J加盟申請の3クラブヒアリングも終了し、Jリーグから「来季からの加盟」の内定をもらった形の2クラブの対戦。すでにJ加盟成績条件「原則2位以内」を確定している首位の大塚製薬こと徳島ヴォルテイスを、とりあえずは4位以内を決めている2位ザスパ草津がホームで迎え撃つ。
このゲームで引き分け以上の結果を出せば、大塚製薬JFL連覇となり、ザスパ草津も引き分け以上ならば3位以内が決定する。「目の前での優勝阻止」も大事だが、今季の最大目標は「J加盟」。個人的には「すでにJ2並み」と評価されている大塚製薬相手にどこまで戦えるか、勝ち点をとれるかが最重要だと考える。*1
11月5日の金曜日夜7時のキックオフ、来季からJ2規格に改修される前橋市敷島公園陸上競技場で今季唯一のナイター開催となった。ホームのザスパ草津はこの試合でワンコインキャンペーン*2などの企画を行った。もちろん首位大塚製薬との対戦を楽しみの集まったザスパ草津サポも多いだろう。結果、平日ナイターながら観客数13,743人のJFL新記録を更新することが出来た。この日観戦に訪れた小寺群馬県知事にも県民の盛り上がりを示す良いアピールになっただろう。
・・・とまあ、大入りとなった注目の一戦となったわけだけど、自分は仕事の都合によりFM群馬のライヴ中継と群馬テレビの録画中継で観戦でしたよ。さて、まずは両チームのメンバー紹介。アウェイ大塚製薬から。
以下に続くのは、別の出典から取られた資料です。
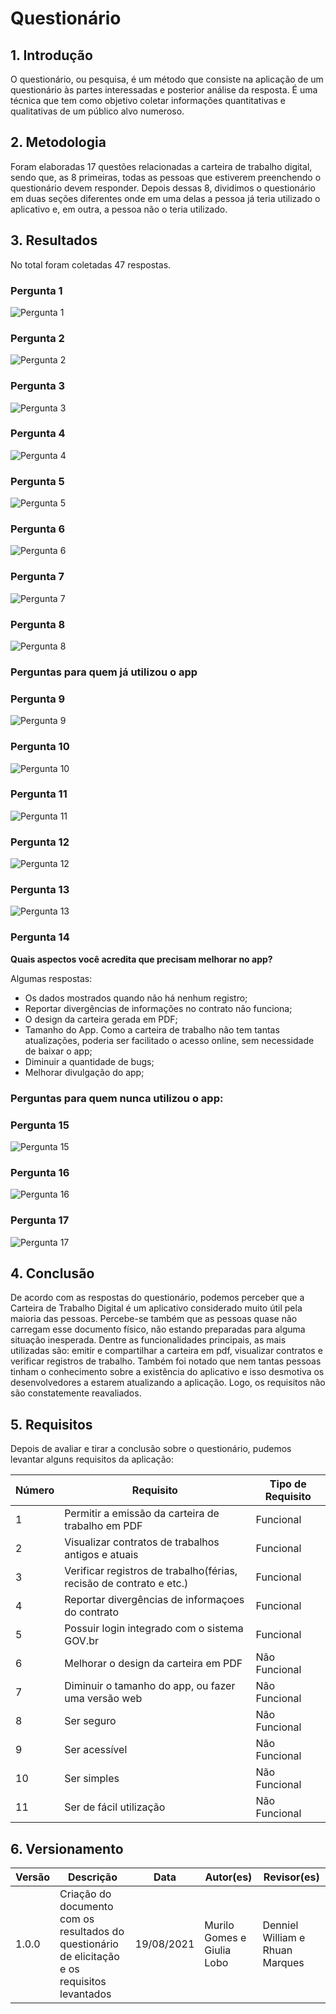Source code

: # Questionário

## 1. Introdução

O questionário, ou pesquisa, é um método que consiste na aplicação de um questionário às partes interessadas e posterior análise da resposta.
É uma técnica que tem como objetivo coletar informações quantitativas e qualitativas de um público alvo numeroso.

## 2. Metodologia

Foram elaboradas 17 questões relacionadas a carteira de trabalho digital, sendo que, as 8 primeiras, todas as pessoas que estiverem preenchendo o questionário devem responder. Depois dessas 8, dividimos o questionário em duas seções diferentes onde em uma delas a pessoa já teria utilizado o aplicativo e, em outra, a pessoa não o teria utilizado.

## 3. Resultados

No total foram coletadas 47 respostas.

### Pergunta 1
![Pergunta 1](../../assets/questionario/q1.png)

### Pergunta 2
![Pergunta 2](../../assets/questionario/q2.png)

### Pergunta 3
![Pergunta 3](../../assets/questionario/q3.png)

### Pergunta 4
![Pergunta 4](../../assets/questionario/q4.png)

### Pergunta 5
![Pergunta 5](../../assets/questionario/q5.png)

### Pergunta 6
![Pergunta 6](../../assets/questionario/q6.png)

### Pergunta 7
![Pergunta 7](../../assets/questionario/q7.png)

### Pergunta 8
![Pergunta 8](../../assets/questionario/q8.png)


### Perguntas para quem já utilizou o app

### Pergunta 9
![Pergunta 9](../../assets/questionario/q9.png)

### Pergunta 10
![Pergunta 10](../../assets/questionario/q10.png)

### Pergunta 11
![Pergunta 11](../../assets/questionario/q11.png)

### Pergunta 12
![Pergunta 12](../../assets/questionario/q12.png)

### Pergunta 13
![Pergunta 13](../../assets/questionario/q13.png)

### Pergunta 14
**Quais aspectos você acredita que precisam melhorar no app?**

Algumas respostas:
 
* Os dados mostrados quando não há nenhum registro;
* Reportar divergências de informações no contrato não funciona;
* O design da carteira gerada em PDF;
* Tamanho do App. Como a carteira de trabalho não tem tantas atualizações, poderia ser facilitado o acesso online, sem necessidade de baixar o app;
* Diminuir a quantidade de bugs;
* Melhorar divulgação do app;

### Perguntas para quem nunca utilizou o app:

### Pergunta 15
![Pergunta 15](../../assets/questionario/q14.png)

### Pergunta 16
![Pergunta 16](../../assets/questionario/q15.png)

### Pergunta 17
![Pergunta 17](../../assets/questionario/q16.png)

## 4. Conclusão
De acordo com as respostas do questionário, podemos perceber que a Carteira de Trabalho Digital é um aplicativo considerado muito útil pela maioria das pessoas. Percebe-se também que as pessoas quase não carregam esse documento físico, não estando preparadas para alguma situação inesperada. Dentre as funcionalidades principais, as mais utilizadas são: emitir e compartilhar a carteira em pdf, visualizar contratos e verificar registros de trabalho. Também foi notado que nem tantas pessoas tinham o conhecimento sobre a existência do aplicativo e isso desmotiva os desenvolvedores a estarem atualizando a aplicação. Logo, os requisitos não são constatemente reavaliados.

## 5. Requisitos

Depois de avaliar e tirar a conclusão sobre o questionário, pudemos levantar alguns requisitos da aplicação:

| Número | Requisito                                                    | Tipo de Requisito |
| ------ | ------------------------------------------------------------ | ----------------- |
| 1      | Permitir a emissão da carteira de trabalho em PDF            | Funcional         |
| 2      | Visualizar contratos de trabalhos antigos e atuais           | Funcional         |
| 3      | Verificar registros de trabalho(férias, recisão de contrato e etc.) | Funcional         |
| 4      | Reportar divergências de informaçoes do contrato             | Funcional         |
| 5      | Possuir login integrado com o sistema GOV.br                 | Funcional         |
| 6      | Melhorar o design da carteira em PDF                         | Não Funcional     |
| 7      | Diminuir o tamanho do app, ou fazer uma versão web           | Não Funcional     |
| 8      | Ser seguro                                                   | Não Funcional     |
| 9      | Ser acessível                                                | Não Funcional     |
| 10     | Ser simples                                                  | Não Funcional     |
| 11     | Ser de fácil utilização                                      | Não Funcional     |

## 6. Versionamento

| Versão | Descrição                               | Data       | Autor(es)              | Revisor(es)                   |
| ------ | --------------------------------------- | ---------- | ---------------------- | ----------------------------- |
| 1.0.0 | Criação do documento com os resultados do questionário de elicitação e os requisitos levantados | 19/08/2021 | Murilo Gomes e Giulia Lobo | Denniel William e Rhuan Marques |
大塚製薬徳島ヴォルティス(第1位・22勝3分1敗・勝ち点69)
●スターティングメンバー
GK:1川北裕介
DF:2谷奥優作・3石川裕司・25谷池洋平
MF:4鎌田翔平・5筒井紀章・6大場啓・11片岡功二・14田中大輔
FW:9林威宏・10大島康明
●サブメンバー
GK:21山口篤 DF:23中尾拓 MF:7原田慎太郎・20行友亮二 FW:18大坪博和
●フォーメーション(3−5−2)
−−−−林−−大島−−−
−片岡−−田中−−大場−
−−−筒井−−鎌田−−−
−−谷奥−石川−谷池−−
−−−−−川北−−−−−

目下のJFL得点王(20ゴール)の林と2位(19ゴール)大島の強力ツートップが目立つが、JFL最小失点(27試合で18失点)を誇る強固なDMF・DF陣が大塚製薬の強さを支えている。トップ下の田中、両サイド攻撃を演出する片岡と大場も要注意と、なんというか穴がない総合力のチームです。

ザスパ草津(第2位・18勝4分4敗・勝ち点58)
●スターティングメンバー
GK:1北一真
DF:2籾谷真弘・3小田島隆幸・17小川雅己
MF:4依田光正・6鳥居塚伸人・18寺田武史・28山口貴之・30大谷圭志
FW:14佐藤正美・27吉本淳
●サブメンバー
GK:21樋口拓朗 DF:7佐田聡太郎 MF:8小久保純 FW:9マルキーニョス・34酒井良
●フォーメーション(3−5−2)
−−−吉本−−佐藤−−−
−寺田−−山口−−依田−
−−鳥居塚−−大谷−−−
−籾谷−小田島−小川−−
−−−−−北−−−−−−

GK小島伸幸はこの試合まで出場停止。ただスタジアム前で行われていた新潟地震義援金募金の先頭に立っていたとか。その他はほぼスタメンどおり。小川と籾谷がサイドを通常と逆にして配されている。最近は大谷の中盤の底での献身的なディフェンスのおかげでキャプテン鳥居塚の攻撃参加も増え、思い切った上がりとサイドからのクロスなど武器になっている。今季ハットトリック3回の吉本淳が早い時間で得点してくれれば、彼の動きは俄然良くなってくるのだが。*3
両チーム合わせて30名中20名がJクラブ所属経験あり、という陣容である。そして、FM群馬ライヴ中継はとんでもない情報を伝えた。「主審は恩氏さん」・・・(ある意味)伝説の審判が敷島に降臨キター。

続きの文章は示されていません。